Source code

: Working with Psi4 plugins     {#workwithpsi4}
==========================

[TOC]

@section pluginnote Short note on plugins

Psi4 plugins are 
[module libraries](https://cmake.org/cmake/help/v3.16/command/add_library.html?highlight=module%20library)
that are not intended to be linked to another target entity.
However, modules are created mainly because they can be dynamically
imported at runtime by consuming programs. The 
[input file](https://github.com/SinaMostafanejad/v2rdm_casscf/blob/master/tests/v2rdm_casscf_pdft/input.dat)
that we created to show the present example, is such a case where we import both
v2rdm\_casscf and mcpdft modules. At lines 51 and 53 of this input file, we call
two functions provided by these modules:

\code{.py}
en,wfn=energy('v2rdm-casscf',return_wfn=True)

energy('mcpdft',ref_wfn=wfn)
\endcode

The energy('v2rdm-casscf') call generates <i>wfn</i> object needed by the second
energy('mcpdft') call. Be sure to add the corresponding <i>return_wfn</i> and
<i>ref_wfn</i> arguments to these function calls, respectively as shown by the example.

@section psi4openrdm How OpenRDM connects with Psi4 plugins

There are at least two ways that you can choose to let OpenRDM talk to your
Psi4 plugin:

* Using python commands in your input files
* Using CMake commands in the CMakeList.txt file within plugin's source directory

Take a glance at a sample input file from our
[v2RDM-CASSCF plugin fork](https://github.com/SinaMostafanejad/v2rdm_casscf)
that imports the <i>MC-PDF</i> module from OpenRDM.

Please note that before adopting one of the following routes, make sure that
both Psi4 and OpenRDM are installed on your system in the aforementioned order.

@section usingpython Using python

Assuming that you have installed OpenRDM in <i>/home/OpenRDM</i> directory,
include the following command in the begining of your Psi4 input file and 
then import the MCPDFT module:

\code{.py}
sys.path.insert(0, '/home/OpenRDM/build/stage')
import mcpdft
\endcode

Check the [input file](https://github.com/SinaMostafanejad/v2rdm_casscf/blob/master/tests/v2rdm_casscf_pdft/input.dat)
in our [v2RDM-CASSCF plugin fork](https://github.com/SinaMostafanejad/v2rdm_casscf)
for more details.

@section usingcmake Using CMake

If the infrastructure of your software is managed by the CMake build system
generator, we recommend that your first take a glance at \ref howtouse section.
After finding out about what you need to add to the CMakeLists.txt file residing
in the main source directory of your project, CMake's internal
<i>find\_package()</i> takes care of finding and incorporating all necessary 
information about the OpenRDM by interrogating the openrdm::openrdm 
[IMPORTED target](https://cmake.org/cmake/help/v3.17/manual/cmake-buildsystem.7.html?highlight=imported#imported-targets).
──────────
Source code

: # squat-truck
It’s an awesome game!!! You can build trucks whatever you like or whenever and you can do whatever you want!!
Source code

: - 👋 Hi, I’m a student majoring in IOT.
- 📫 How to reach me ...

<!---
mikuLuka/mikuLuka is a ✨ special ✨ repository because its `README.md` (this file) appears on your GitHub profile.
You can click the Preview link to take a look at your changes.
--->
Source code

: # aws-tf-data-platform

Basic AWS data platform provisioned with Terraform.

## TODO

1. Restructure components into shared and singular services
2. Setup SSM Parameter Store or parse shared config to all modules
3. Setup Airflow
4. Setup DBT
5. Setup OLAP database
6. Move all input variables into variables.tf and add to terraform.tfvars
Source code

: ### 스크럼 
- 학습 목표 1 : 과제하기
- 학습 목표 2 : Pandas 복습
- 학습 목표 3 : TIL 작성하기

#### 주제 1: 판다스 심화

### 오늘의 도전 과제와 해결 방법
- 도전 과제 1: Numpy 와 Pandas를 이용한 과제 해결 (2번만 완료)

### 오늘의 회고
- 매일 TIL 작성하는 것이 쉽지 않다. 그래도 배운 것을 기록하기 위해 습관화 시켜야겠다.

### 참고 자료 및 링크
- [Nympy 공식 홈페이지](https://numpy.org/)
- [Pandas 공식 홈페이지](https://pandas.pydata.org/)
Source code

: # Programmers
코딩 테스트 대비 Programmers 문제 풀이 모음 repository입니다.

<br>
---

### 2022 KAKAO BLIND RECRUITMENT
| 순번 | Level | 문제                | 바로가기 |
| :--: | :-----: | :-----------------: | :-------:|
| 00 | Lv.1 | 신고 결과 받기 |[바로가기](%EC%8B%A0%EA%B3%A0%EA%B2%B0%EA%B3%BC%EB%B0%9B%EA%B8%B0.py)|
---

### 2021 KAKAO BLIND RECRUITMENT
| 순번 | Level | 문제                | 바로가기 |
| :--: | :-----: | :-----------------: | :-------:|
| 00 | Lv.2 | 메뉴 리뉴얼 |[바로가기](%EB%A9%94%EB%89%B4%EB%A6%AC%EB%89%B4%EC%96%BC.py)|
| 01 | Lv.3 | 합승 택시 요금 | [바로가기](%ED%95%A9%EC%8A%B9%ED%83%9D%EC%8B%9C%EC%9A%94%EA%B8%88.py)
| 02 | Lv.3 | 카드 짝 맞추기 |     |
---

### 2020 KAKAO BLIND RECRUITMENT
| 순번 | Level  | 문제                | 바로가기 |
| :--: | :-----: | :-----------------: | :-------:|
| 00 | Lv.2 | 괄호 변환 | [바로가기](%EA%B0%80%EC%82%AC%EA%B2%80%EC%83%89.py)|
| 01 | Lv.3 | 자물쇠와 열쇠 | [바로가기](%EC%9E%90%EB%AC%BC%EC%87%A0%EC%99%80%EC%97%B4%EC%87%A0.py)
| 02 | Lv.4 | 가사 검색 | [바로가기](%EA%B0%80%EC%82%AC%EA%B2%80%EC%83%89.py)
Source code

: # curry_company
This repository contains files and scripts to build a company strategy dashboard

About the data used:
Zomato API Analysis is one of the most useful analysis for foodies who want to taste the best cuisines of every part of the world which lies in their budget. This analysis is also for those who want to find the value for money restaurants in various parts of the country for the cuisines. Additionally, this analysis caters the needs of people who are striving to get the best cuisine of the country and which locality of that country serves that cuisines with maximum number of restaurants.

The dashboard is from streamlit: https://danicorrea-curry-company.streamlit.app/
──────────
Within the material above, extract exactly the lines that start at the line containing "in the main" and stop after the line containing "information about the", and only those.

• **Answer to this exercise**
in the main source directory of your project, CMake's internal
<i>find\_package()</i> takes care of finding and incorporating all necessary 
information about the OpenRDM by interrogating the openrdm::openrdm 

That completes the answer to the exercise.